Notice of the Ministry of Labor and Social Security on Matters Concerning the Establishment of Labor Relations
Labor and Social Security Departments (Bureaus) of all provinces, autonomous regions and municipalities directly under the Central Government:
Recently, some localities have reported that some employers do not sign labor contracts when recruiting workers, and when labor disputes arise, it is difficult to determine the labor relationship between the two parties, making it difficult to safeguard the legitimate rights and interests of employees, which has an adverse impact on the harmony and stability of labor relations. In order to standardize the employment behavior of employers, protect the legitimate rights and interests of workers, and promote social stability, the following notice is hereby given on matters related to the establishment of labor relations between employers and workers:
1. The employment relationship shall be established if the employer recruits a worker without entering into a written labor contract, but at the same time meets the following circumstances:
1) The employer and the worker meet the entity qualifications prescribed by laws and regulations;
2) The labor rules and regulations formulated by the employer in accordance with the law shall apply to the workers, and the workers shall be subject to the labor management of the employer and engage in paid labor arranged by the employer;
3) The labor provided by the worker is an integral part of the employer's business.
2. If the employer has not signed a labor contract with the employee, the following documents may be referred to when determining the existence of an employment relationship between the two parties:
1) Wage payment vouchers or records (employee payroll roster) and records of payment of various social insurance premiums;
2) "Work Permit", "Service Certificate" and other documents that can prove the identity of the worker issued by the employer;
3) Recruitment records such as the "registration form" and "registration form" filled in by the worker;
4) Attendance records;
5) Testimony of other workers, etc.
Among them, the employer shall bear the burden of proof for the relevant documents in items (1), (3) and (4).

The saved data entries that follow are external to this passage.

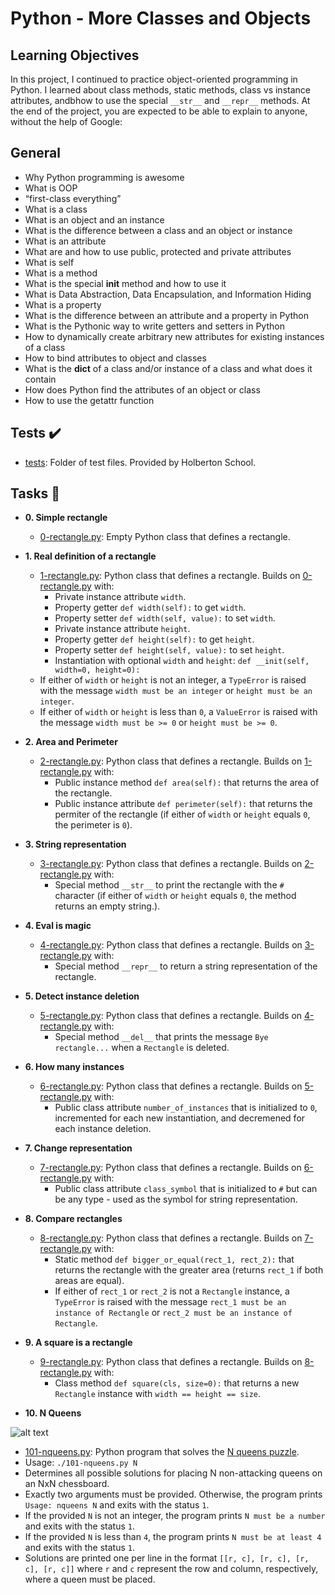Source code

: # Python - More Classes and Objects

## Learning Objectives

In this project, I continued to practice object-oriented programming in Python. I learned about class methods, static methods, class vs instance attributes, andbhow to use the special `__str__` and `__repr__` methods.
At the end of the project, you are expected to be able to explain to anyone, without the help of Google:

## General

- Why Python programming is awesome
- What is OOP
- “first-class everything”
- What is a class
- What is an object and an instance
- What is the difference between a class and an object or instance
- What is an attribute
- What are and how to use public, protected and private attributes
- What is self
- What is a method
- What is the special **init** method and how to use it
- What is Data Abstraction, Data Encapsulation, and Information Hiding
- What is a property
- What is the difference between an attribute and a property in Python
- What is the Pythonic way to write getters and setters in Python
- How to dynamically create arbitrary new attributes for existing instances of a class
- How to bind attributes to object and classes
- What is the **dict** of a class and/or instance of a class and what does it contain
- How does Python find the attributes of an object or class
- How to use the getattr function

## Tests :heavy_check_mark:

- [tests](./tests): Folder of test files. Provided by Holberton School.

## Tasks :page_with_curl:

- **0. Simple rectangle**

  - [0-rectangle.py](./0-rectangle.py): Empty Python class that defines a rectangle.

- **1. Real definition of a rectangle**

  - [1-rectangle.py](./1-rectangle.py): Python class that defines a rectangle. Builds on [0-rectangle.py](./0-rectangle.py) with:
    - Private instance attribute `width`.
    - Property getter `def width(self):` to get `width`.
    - Property setter `def width(self, value):` to set `width`.
    - Private instance attribute `height`.
    - Property getter `def height(self):` to get `height`.
    - Property setter `def height(self, value):` to set `height`.
    - Instantiation with optional `width` and `height`: `def __init(self,   width=0, height=0):`
  - If either of `width` or `height` is not an integer, a `TypeError` is raised with the message `width must be an integer` or `height must be an integer`.
  - If either of `width` or `height` is less than `0`, a `ValueError` is raised with the message `width must be >= 0` or `height must be >= 0`.

- **2. Area and Perimeter**

  - [2-rectangle.py](./2-rectangle.py): Python class that defines a rectangle. Builds on [1-rectangle.py](./1-rectangle.py) with:
    - Public instance method `def area(self):` that returns the area of the rectangle.
    - Public instance attribute `def perimeter(self):` that returns the permiter of the rectangle (if either of `width` or `height` equals `0`, the perimeter is `0`).

- **3. String representation**

  - [3-rectangle.py](./3-rectangle.py): Python class that defines a rectangle. Builds on [2-rectangle.py](./2-rectangle.py) with:
    - Special method `__str__` to print the rectangle with the `#` character (if either of `width` or `height` equals `0`, the method returns an empty
      string.).

- **4. Eval is magic**

  - [4-rectangle.py](./4-rectangle.py): Python class that defines a rectangle. Builds on [3-rectangle.py](./3-rectangle.py) with:
    - Special method `__repr__` to return a string representation of the rectangle.

- **5. Detect instance deletion**

  - [5-rectangle.py](./5-rectangle.py): Python class that defines a rectangle. Builds on [4-rectangle.py](./4-rectangle.py) with:
    - Special method `__del__` that prints the message `Bye rectangle...` when a `Rectangle` is deleted.

- **6. How many instances**

  - [6-rectangle.py](./6-rectangle.py): Python class that defines a rectangle. Builds on [5-rectangle.py](./5-rectangle.py) with:
    - Public class attribute `number_of_instances` that is initialized to `0`, incremented for each new instantiation, and decremened for each instance deletion.

- **7. Change representation**

  - [7-rectangle.py](./7-rectangle.py): Python class that defines a rectangle. Builds on [6-rectangle.py](./6-rectangle.py) with:
    - Public class attribute `class_symbol` that is initialized to `#` but can be any type - used as the symbol for string representation.

- **8. Compare rectangles**

  - [8-rectangle.py](./8-rectangle.py): Python class that defines a rectangle. Builds on [7-rectangle.py](./7-rectangle.py) with:
    - Static method `def bigger_or_equal(rect_1, rect_2):` that returns the rectangle with the greater area (returns `rect_1` if both areas are equal).
    - If either of `rect_1` or `rect_2` is not a `Rectangle` instance, a `TypeError` is raised with the message `rect_1 must be an instance of Rectangle` or `rect_2 must be an instance of Rectangle`.

- **9. A square is a rectangle**

  - [9-rectangle.py](./9-rectangle.py): Python class that defines a rectangle. Builds on [8-rectangle.py](./8-rectangle.py) with:
    - Class method `def square(cls, size=0):` that returns a new `Rectangle` instance with `width == height == size`.

- **10. N Queens**

![alt text](http://www.crestbook.com/files/Judit-photo1_602x433.jpg)

- [101-nqueens.py](./101-nqueens.py): Python program that solves the [N queens puzzle](https://en.wikipedia.org/wiki/Eight_queens_puzzle).
- Usage: `./101-nqueens.py N`
- Determines all possible solutions for placing N non-attacking queens on an NxN chessboard.
- Exactly two arguments must be provided. Otherwise, the program prints `Usage: nqueens N` and exits with the status `1`.
- If the provided `N` is not an integer, the program prints `N must be a number` and exits with the status `1`.
- If the provided `N` is less than `4`, the program prints `N must be at least 4` and exits with the status `1`.
- Solutions are printed one per line in the format `[[r, c], [r, c], [r, c], [r, c]]` where `r` and `c` represent the row and column, respectively, where a queen must be placed.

3. If the employer recruits a worker in accordance with the circumstances specified in Article 1, the employer shall sign a supplementary labor contract with the employee, and the term of the labor contract shall be determined by both parties through consultation. If there is no agreement through negotiation, either party may propose to terminate the employment relationship, but for the employee who meets the conditions for signing an indefinite-term labor contract, if the employee proposes to conclude an indefinite-term labor contract, the employer shall conclude it.
If the employer proposes to terminate the labor relationship, it shall pay the employee one month's salary for each full year of service in the employer.
4. Where an employer such as a construction or mining enterprise contracts out a project (business) or management right to an organization or natural person that does not have the qualifications of an employing entity, the employer with the qualifications of an employing entity shall bear the responsibility for employing the laborers recruited by the organization or natural person.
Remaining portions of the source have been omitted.